+++ Given entries

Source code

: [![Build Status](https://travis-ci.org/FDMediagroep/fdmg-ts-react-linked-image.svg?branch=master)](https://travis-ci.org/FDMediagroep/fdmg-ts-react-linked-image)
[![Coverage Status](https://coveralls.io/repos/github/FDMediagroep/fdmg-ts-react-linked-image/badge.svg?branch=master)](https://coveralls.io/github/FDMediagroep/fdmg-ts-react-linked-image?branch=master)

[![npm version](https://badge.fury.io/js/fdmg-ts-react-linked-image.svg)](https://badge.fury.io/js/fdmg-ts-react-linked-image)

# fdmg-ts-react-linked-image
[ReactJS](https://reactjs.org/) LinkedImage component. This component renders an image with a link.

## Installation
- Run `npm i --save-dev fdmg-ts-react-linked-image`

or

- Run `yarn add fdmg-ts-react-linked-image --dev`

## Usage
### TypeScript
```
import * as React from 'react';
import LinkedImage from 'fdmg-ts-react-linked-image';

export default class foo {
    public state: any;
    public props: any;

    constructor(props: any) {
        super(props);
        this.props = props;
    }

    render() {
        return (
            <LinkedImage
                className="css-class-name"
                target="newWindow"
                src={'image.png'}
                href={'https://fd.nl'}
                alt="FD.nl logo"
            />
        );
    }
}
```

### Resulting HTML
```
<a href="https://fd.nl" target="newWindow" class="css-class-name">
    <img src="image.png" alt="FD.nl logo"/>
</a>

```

++++++

▸ **What is required**
Going through the entries, return every line holding the word "fdmg".

▸ **Solution to this problem**
: [![Build Status](https://travis-ci.org/FDMediagroep/fdmg-ts-react-linked-image.svg?branch=master)](https://travis-ci.org/FDMediagroep/fdmg-ts-react-linked-image)
[![Coverage Status](https://coveralls.io/repos/github/FDMediagroep/fdmg-ts-react-linked-image/badge.svg?branch=master)](https://coveralls.io/github/FDMediagroep/fdmg-ts-react-linked-image?branch=master)
[![npm version](https://badge.fury.io/js/fdmg-ts-react-linked-image.svg)](https://badge.fury.io/js/fdmg-ts-react-linked-image)
# fdmg-ts-react-linked-image
- Run `npm i --save-dev fdmg-ts-react-linked-image`
- Run `yarn add fdmg-ts-react-linked-image --dev`
import LinkedImage from 'fdmg-ts-react-linked-image';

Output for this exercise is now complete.